(Dataset entries)
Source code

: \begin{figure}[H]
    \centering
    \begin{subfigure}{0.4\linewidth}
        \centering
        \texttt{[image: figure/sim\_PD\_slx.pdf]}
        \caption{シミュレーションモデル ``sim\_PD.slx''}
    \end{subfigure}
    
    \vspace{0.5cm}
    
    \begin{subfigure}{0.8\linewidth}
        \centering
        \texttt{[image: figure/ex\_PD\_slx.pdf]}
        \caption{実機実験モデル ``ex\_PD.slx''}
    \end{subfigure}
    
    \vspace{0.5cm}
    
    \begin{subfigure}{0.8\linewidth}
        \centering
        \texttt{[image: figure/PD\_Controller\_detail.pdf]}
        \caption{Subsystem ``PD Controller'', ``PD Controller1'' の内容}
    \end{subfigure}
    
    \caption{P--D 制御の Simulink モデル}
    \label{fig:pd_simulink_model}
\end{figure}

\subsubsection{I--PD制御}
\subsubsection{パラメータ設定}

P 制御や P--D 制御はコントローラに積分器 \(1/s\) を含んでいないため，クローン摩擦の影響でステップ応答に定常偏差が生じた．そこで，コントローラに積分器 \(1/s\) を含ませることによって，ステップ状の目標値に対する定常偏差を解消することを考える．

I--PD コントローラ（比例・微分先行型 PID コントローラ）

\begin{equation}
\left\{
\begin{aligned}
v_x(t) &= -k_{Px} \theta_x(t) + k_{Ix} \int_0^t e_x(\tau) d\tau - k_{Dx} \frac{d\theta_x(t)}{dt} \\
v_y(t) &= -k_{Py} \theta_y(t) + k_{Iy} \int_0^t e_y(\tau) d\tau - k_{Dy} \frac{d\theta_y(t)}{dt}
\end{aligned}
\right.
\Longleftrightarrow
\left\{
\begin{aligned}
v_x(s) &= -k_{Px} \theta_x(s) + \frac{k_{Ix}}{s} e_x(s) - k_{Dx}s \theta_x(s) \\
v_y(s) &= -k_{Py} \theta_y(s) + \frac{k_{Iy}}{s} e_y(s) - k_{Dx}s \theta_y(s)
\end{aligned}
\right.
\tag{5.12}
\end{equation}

» Exercise description
Please reproduce each entry above exactly as it reads.

» Written answer
Source code

: \begin{figure}[H]
    \centering
    \begin{subfigure}{0.4\linewidth}
        \centering
        \texttt{[image: figure/sim\_PD\_slx.pdf]}
        \caption{シミュレーションモデル ``sim\_PD.slx''}
    \end{subfigure}
    
    \vspace{0.5cm}
    
    \begin{subfigure}{0.8\linewidth}
        \centering
        \texttt{[image: figure/ex\_PD\_slx.pdf]}
        \caption{実機実験モデル ``ex\_PD.slx''}
    \end{subfigure}
    
    \vspace{0.5cm}
    
    \begin{subfigure}{0.8\linewidth}
        \centering
        \texttt{[image: figure/PD\_Controller\_detail.pdf]}
        \caption{Subsystem ``PD Controller'', ``PD Controller1'' の内容}
    \end{subfigure}
    
    \caption{P--D 制御の Simulink モデル}
    \label{fig:pd_simulink_model}
\end{figure}

\subsubsection{I--PD制御}
\subsubsection{パラメータ設定}

P 制御や P--D 制御はコントローラに積分器 \(1/s\) を含んでいないため，クローン摩擦の影響でステップ応答に定常偏差が生じた．そこで，コントローラに積分器 \(1/s\) を含ませることによって，ステップ状の目標値に対する定常偏差を解消することを考える．

I--PD コントローラ（比例・微分先行型 PID コントローラ）

\begin{equation}
\left\{
\begin{aligned}
v_x(t) &= -k_{Px} \theta_x(t) + k_{Ix} \int_0^t e_x(\tau) d\tau - k_{Dx} \frac{d\theta_x(t)}{dt} \\
v_y(t) &= -k_{Py} \theta_y(t) + k_{Iy} \int_0^t e_y(\tau) d\tau - k_{Dy} \frac{d\theta_y(t)}{dt}
\end{aligned}
\right.
\Longleftrightarrow
\left\{
\begin{aligned}
v_x(s) &= -k_{Px} \theta_x(s) + \frac{k_{Ix}}{s} e_x(s) - k_{Dx}s \theta_x(s) \\
v_y(s) &= -k_{Py} \theta_y(s) + \frac{k_{Iy}}{s} e_y(s) - k_{Dx}s \theta_y(s)
\end{aligned}
\right.
\tag{5.12}
\end{equation}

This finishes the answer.